Document images with source code:
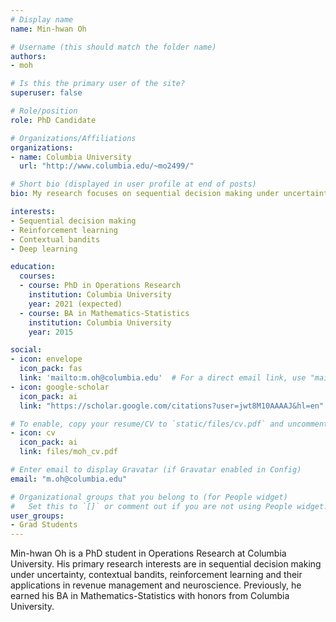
 ```yaml
---
# Display name
name: Min-hwan Oh

# Username (this should match the folder name)
authors:
- moh

# Is this the primary user of the site?
superuser: false

# Role/position
role: PhD Candidate

# Organizations/Affiliations
organizations:
- name: Columbia University
  url: "http://www.columbia.edu/~mo2499/"

# Short bio (displayed in user profile at end of posts)
bio: My research focuses on sequential decision making under uncertainty

interests:
- Sequential decision making
- Reinforcement learning
- Contextual bandits
- Deep learning

education:
  courses:
  - course: PhD in Operations Research
    institution: Columbia University
    year: 2021 (expected)
  - course: BA in Mathematics-Statistics
    institution: Columbia University
    year: 2015

social:
- icon: envelope
  icon_pack: fas
  link: 'mailto:m.oh@columbia.edu'  # For a direct email link, use "mailto:test@example.org".
- icon: google-scholar
  icon_pack: ai
  link: "https://scholar.google.com/citations?user=jwt8M10AAAAJ&hl=en"

# To enable, copy your resume/CV to `static/files/cv.pdf` and uncomment the lines below.  
- icon: cv
  icon_pack: ai
  link: files/moh_cv.pdf

# Enter email to display Gravatar (if Gravatar enabled in Config)
email: "m.oh@columbia.edu"

# Organizational groups that you belong to (for People widget)
#   Set this to `[]` or comment out if you are not using People widget.  
user_groups:
- Grad Students
---
```

Min-hwan Oh is a PhD student in Operations Research at Columbia University. His primary research interests are in sequential decision making under uncertainty, contextual bandits, reinforcement learning and their applications in revenue management and neuroscience. Previously, he earned his BA in Mathematics-Statistics with honors from Columbia University.
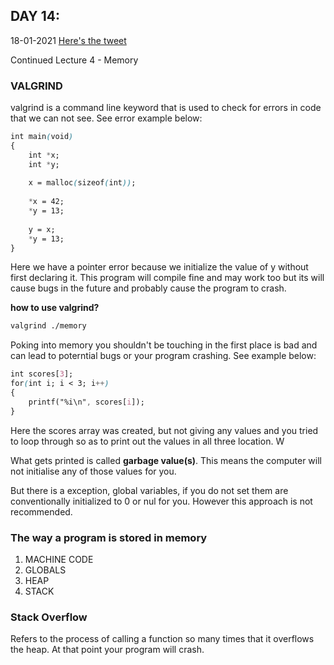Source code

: ## DAY 14:

18-01-2021 [Here's the tweet](https://twitter.com/umuks_/status/1350886525064589317?s=20)

Continued Lecture 4 - Memory

### VALGRIND

valgrind is a command line keyword that is used to check for errors in code that we can not see.  See error example below:

```css
int main(void)
{
    int *x;
    int *y;
    
    x = malloc(sizeof(int));
    
    *x = 42;
    *y = 13;
    
    y = x;
    *y = 13;
}
```

Here we have a pointer error because we initialize the value of y without first declaring it. This program will compile fine and may work too but its will cause bugs in the future and probably cause the program to crash.

**how to use valgrind?**

```css
valgrind ./memory
```

Poking into memory you shouldn't be touching in the first place is bad and can lead to poterntial bugs or your program crashing. See example below:

```css
int scores[3];
for(int i; i < 3; i++)
{
	printf("%i\n", scores[i]);
}
```

Here the scores array was created, but not giving any values and you tried to loop through so as to print out the values in all three location. W

What gets printed is called **garbage value(s)**. This means the computer will not initialise any of those values for you.

But there is a exception, global variables, if you do not set them are conventionally initialized to 0 or nul for you. However this approach is not recommended.

### The way a program is stored in memory

1. MACHINE CODE
2. GLOBALS
3. HEAP
4. STACK

### Stack Overflow

Refers to the process of calling a function so many times that it overflows the heap. At that point your program will crash.
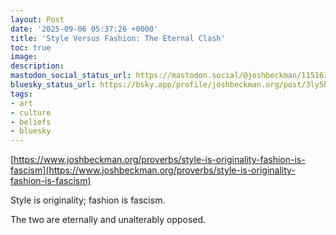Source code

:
 ```yaml
---
layout: Post
date: '2025-09-06 05:37:26 +0000'
title: 'Style Versus Fashion: The Eternal Clash'
toc: true
image:
description:
mastodon_social_status_url: https://mastodon.social/@joshbeckman/115161394214545571
bluesky_status_url: https://bsky.app/profile/joshbeckman.org/post/3ly5hgsd2e32s
tags:
- art
- culture
- beliefs
- bluesky
---
```


[https://www.joshbeckman.org/proverbs/style-is-originality-fashion-is-fascism](https://www.joshbeckman.org/proverbs/style-is-originality-fashion-is-fascism)

Style is originality; fashion is fascism.

The two are eternally and unalterably opposed.
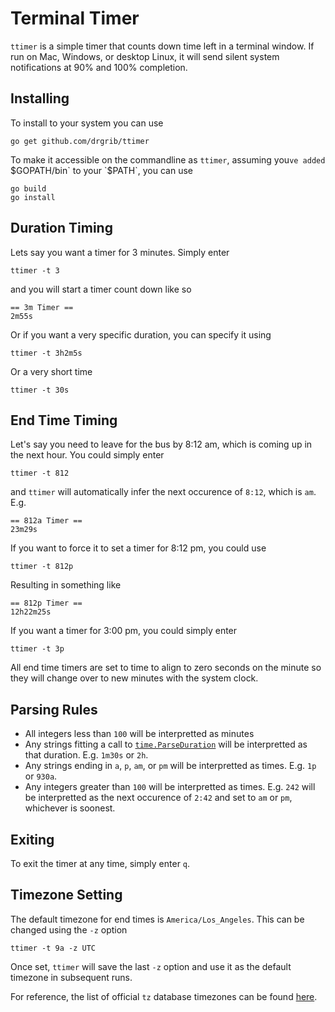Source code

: # Terminal Timer

`ttimer` is a simple timer that counts down time left in a terminal window. If run on Mac, Windows, or desktop Linux, it will send silent system notifications at 90% and 100% completion.

## Installing

To install to your system you can use 

```
go get github.com/drgrib/ttimer
```

To make it accessible on the commandline as `ttimer`, assuming you`ve added `$GOPATH/bin` to your `$PATH`, you can use

```
go build
go install
```

## Duration Timing

Lets say you want a timer for 3 minutes. Simply enter

```
ttimer -t 3
```

and you will start a timer count down like so

```
== 3m Timer ==
2m55s
```

Or if you want a very specific duration, you can specify it using

```
ttimer -t 3h2m5s
```

Or a very short time

```
ttimer -t 30s
```

## End Time Timing

Let's say you need to leave for the bus by 8:12 am, which is coming up in the next hour. You could simply enter

```
ttimer -t 812
```

and `ttimer` will automatically infer the next occurence of `8:12`, which is `am`. E.g.

```
== 812a Timer ==
23m29s
```

If you want to force it to set a timer for 8:12 pm, you could use

```
ttimer -t 812p
```

Resulting in something like

```
== 812p Timer ==
12h22m25s
```

If you want a timer for 3:00 pm, you could simply enter

```
ttimer -t 3p
```

All end time timers are set to time to align to zero seconds on the minute so they will change over to new minutes with the system clock.

## Parsing Rules

* All integers less than `100` will be interpretted as minutes
* Any strings fitting a call to [`time.ParseDuration`](https://golang.org/pkg/time/#ParseDuration) will be interpretted as that duration. E.g. `1m30s` or `2h`.
* Any strings ending in `a`, `p`, `am`, or `pm` will be interpretted as times. E.g. `1p` or `930a`.
* Any integers greater than `100` will be interpretted as times. E.g. `242` will be interpretted as the next occurence of `2:42` and set to `am` or `pm`, whichever is soonest.

## Exiting

To exit the timer at any time, simply enter `q`.

## Timezone Setting

The default timezone for end times is `America/Los_Angeles`. This can be changed using the `-z` option

```
ttimer -t 9a -z UTC
```

Once set, `ttimer` will save the last `-z` option and use it as the default timezone in subsequent runs.

For reference, the list of official `tz` database timezones can be found [here](https://en.wikipedia.org/wiki/List_of_tz_database_time_zones#List).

- What you will do
What are the lines above, starting at the one with "# Terminal Timer" and ending at the one with "## End Time Timing"? Give them again exactly, and only them.

- Solution for this task
: # Terminal Timer

`ttimer` is a simple timer that counts down time left in a terminal window. If run on Mac, Windows, or desktop Linux, it will send silent system notifications at 90% and 100% completion.

## Installing

To install to your system you can use 

```
go get github.com/drgrib/ttimer
```

To make it accessible on the commandline as `ttimer`, assuming you`ve added `$GOPATH/bin` to your `$PATH`, you can use

```
go build
go install
```

## Duration Timing

Lets say you want a timer for 3 minutes. Simply enter

```
ttimer -t 3
```

and you will start a timer count down like so

```
== 3m Timer ==
2m55s
```

Or if you want a very specific duration, you can specify it using

```
ttimer -t 3h2m5s
```

Or a very short time

```
ttimer -t 30s
```

## End Time Timing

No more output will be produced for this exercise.